Below is a block of records. Copy every line in it that contains the word "image".

(Dataset items)
== == ==

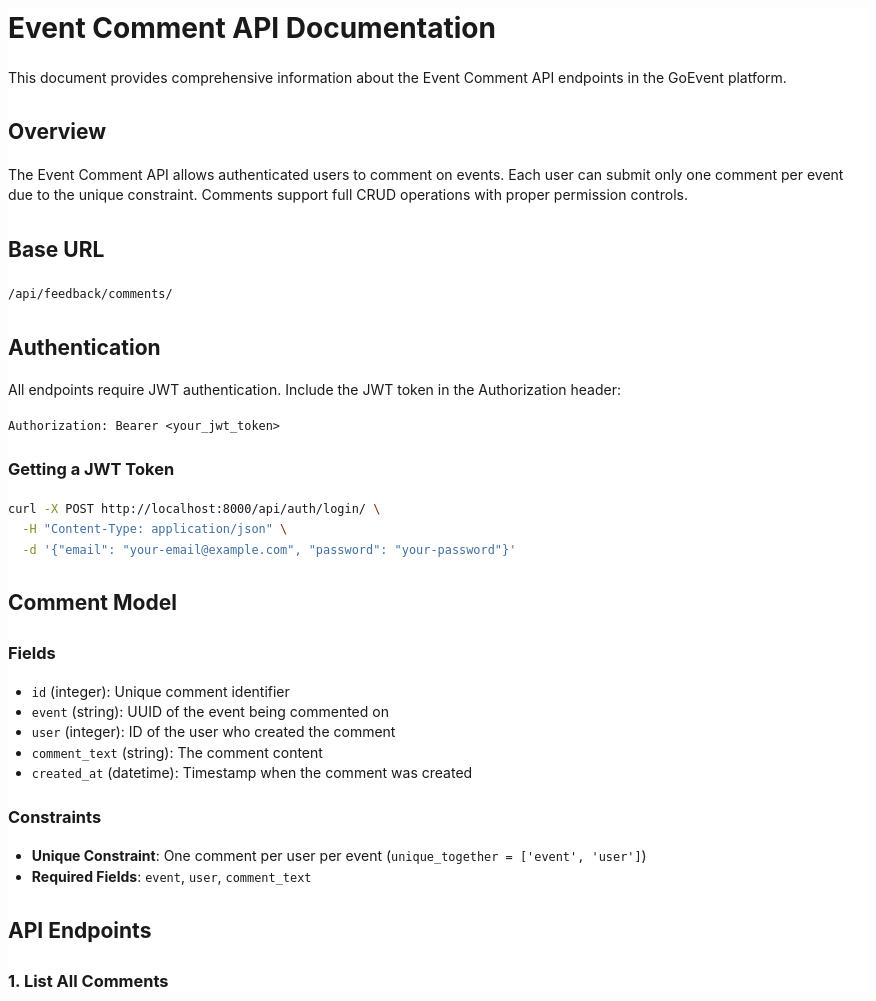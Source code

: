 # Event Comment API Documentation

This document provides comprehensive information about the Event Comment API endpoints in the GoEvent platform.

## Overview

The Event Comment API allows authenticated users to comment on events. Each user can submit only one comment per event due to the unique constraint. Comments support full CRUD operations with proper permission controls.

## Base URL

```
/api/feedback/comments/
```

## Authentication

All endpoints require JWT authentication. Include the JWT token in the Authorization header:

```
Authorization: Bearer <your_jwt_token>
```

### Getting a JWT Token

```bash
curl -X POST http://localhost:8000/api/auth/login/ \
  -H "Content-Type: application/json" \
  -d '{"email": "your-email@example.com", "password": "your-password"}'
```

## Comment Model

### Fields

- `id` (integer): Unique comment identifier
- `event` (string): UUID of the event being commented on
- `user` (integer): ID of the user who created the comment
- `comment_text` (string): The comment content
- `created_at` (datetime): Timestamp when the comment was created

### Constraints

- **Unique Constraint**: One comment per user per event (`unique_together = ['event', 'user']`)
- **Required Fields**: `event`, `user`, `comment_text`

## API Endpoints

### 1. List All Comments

== == ==

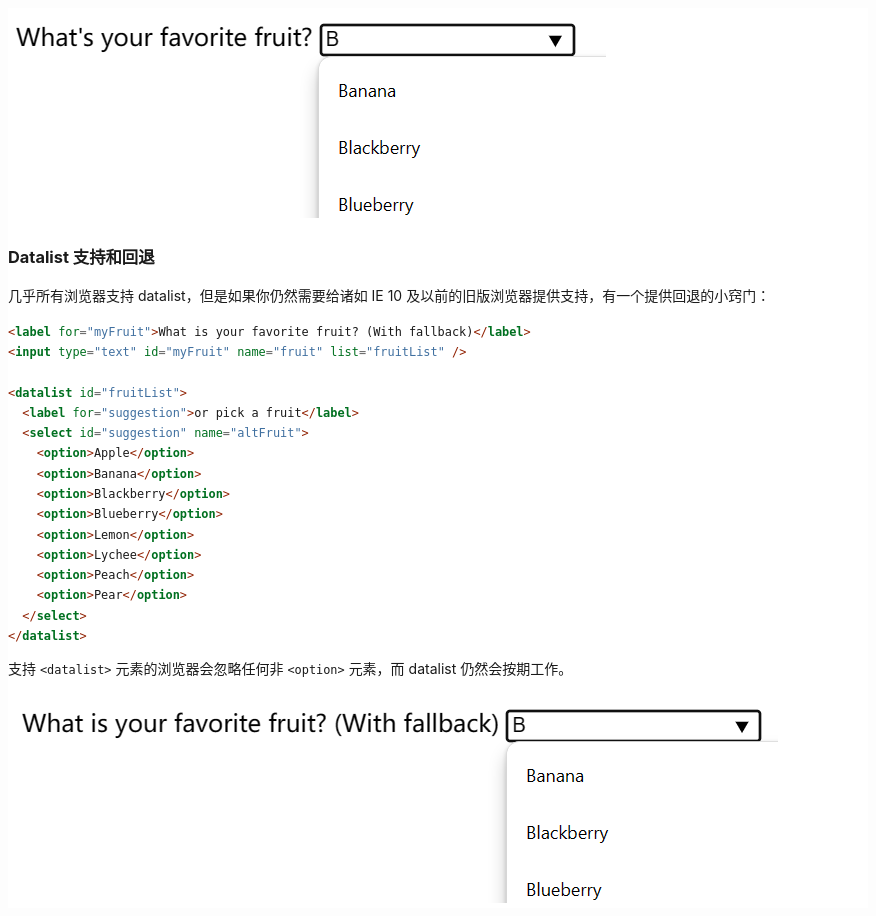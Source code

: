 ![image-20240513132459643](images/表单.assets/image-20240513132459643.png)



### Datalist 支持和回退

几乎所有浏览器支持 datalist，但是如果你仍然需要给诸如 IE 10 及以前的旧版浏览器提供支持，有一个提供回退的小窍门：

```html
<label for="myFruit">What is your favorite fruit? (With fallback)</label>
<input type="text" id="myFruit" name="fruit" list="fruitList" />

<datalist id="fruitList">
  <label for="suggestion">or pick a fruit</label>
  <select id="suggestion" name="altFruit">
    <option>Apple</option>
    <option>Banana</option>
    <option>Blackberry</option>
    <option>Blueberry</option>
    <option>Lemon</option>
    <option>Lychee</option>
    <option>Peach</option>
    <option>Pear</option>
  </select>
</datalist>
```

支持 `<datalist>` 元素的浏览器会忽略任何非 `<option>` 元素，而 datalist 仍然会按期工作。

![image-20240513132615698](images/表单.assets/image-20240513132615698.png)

== == ==

(SOLVED EXERCISE)
: ![image-20240513132459643](images/表单.assets/image-20240513132459643.png)
![image-20240513132615698](images/表单.assets/image-20240513132615698.png)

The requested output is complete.